§ **Task brief**:
Count up every line of the data in which "Gray" occurs. The reply is one number and nothing more.

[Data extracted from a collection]
● ● ● ●

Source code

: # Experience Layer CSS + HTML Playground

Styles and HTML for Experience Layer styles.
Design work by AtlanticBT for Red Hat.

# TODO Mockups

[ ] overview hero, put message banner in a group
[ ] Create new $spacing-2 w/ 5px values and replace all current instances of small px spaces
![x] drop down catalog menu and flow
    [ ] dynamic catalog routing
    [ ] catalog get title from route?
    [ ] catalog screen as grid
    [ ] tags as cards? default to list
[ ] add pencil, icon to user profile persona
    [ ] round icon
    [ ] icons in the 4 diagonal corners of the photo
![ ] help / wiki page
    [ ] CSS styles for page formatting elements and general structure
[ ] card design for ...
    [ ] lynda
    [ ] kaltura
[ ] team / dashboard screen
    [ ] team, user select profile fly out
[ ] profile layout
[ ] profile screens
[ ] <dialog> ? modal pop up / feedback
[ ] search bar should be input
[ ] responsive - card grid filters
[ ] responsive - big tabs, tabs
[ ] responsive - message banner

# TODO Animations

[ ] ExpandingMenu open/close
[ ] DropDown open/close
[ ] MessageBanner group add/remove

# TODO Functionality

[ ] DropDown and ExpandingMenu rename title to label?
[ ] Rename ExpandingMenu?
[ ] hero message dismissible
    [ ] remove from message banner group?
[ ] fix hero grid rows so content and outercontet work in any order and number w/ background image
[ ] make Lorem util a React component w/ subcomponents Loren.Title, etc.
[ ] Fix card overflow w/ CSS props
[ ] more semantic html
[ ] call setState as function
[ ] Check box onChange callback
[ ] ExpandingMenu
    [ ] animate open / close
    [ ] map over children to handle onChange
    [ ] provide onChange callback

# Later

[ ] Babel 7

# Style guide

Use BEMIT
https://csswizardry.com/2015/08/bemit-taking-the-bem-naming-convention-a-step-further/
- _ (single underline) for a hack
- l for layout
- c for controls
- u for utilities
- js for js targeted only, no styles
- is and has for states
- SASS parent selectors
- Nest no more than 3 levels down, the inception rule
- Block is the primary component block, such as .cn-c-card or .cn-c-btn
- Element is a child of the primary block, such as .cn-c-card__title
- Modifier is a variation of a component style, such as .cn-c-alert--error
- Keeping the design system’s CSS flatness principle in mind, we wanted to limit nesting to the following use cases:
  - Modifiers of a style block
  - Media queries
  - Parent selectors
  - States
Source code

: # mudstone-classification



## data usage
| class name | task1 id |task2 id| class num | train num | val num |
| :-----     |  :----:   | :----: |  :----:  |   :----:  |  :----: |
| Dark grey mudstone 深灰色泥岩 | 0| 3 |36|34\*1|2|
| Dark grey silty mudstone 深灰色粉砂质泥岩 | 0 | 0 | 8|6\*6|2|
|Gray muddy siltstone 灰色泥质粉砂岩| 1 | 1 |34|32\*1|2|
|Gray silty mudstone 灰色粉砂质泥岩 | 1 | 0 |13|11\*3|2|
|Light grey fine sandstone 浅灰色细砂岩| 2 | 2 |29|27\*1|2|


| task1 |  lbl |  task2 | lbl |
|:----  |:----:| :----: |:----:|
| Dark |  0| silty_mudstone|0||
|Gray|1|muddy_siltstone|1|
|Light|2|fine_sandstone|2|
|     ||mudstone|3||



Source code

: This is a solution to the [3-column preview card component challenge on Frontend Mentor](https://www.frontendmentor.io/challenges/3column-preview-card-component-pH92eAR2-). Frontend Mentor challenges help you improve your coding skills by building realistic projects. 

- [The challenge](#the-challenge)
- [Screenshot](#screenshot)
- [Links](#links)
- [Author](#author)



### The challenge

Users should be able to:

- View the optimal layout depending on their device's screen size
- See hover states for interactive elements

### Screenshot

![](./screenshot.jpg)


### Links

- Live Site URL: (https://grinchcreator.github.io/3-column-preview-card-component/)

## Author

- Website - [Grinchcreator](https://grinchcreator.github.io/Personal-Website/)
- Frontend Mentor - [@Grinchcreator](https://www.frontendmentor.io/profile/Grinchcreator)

● ● ● ●

§ **Written response**:
3